Your instructions:
Only the number is needed: how many lines of the entries below contain the word "subsubsection".

[Items from a data source]
___

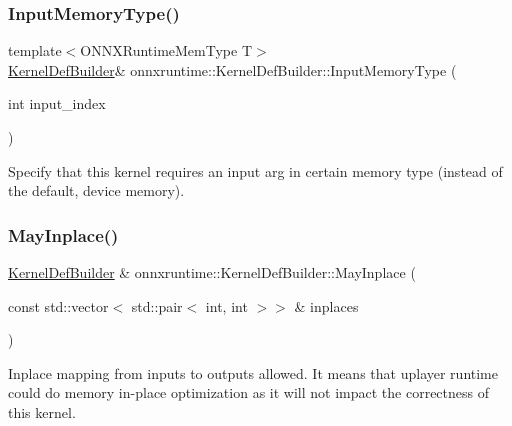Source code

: \subsubsection{\texorpdfstring{Input\+Memory\+Type()}{InputMemoryType()}}
{\footnotesize\ttfamily template$<$O\+N\+N\+X\+Runtime\+Mem\+Type T$>$ \\
\mbox{\hyperlink{classonnxruntime_1_1KernelDefBuilder}{Kernel\+Def\+Builder}}\& onnxruntime\+::\+Kernel\+Def\+Builder\+::\+Input\+Memory\+Type (\begin{DoxyParamCaption}\item[{int}]{input\+\_\+index }\end{DoxyParamCaption})\hspace{0.3cm}{\ttfamily [inline]}}

Specify that this kernel requires an input arg in certain memory type (instead of the default, device memory). \mbox{\label{classonnxruntime_1_1KernelDefBuilder_a9748acafc76a7cba8a687609076b36b0}} 
\subsubsection{\texorpdfstring{May\+Inplace()}{MayInplace()}\hspace{0.1cm}{\footnotesize\ttfamily [1/2]}}
{\footnotesize\ttfamily \mbox{\hyperlink{classonnxruntime_1_1KernelDefBuilder}{Kernel\+Def\+Builder}} \& onnxruntime\+::\+Kernel\+Def\+Builder\+::\+May\+Inplace (\begin{DoxyParamCaption}\item[{const std\+::vector$<$ std\+::pair$<$ int, int $>$$>$ \&}]{inplaces }\end{DoxyParamCaption})}

Inplace mapping from inputs to outputs allowed. It means that uplayer runtime could do memory in-\/place optimization as it will not impact the correctness of this kernel. \mbox{\label{classonnxruntime_1_1KernelDefBuilder_a600587148ba45e668cbe5fca9324133f}}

___

Response area:
2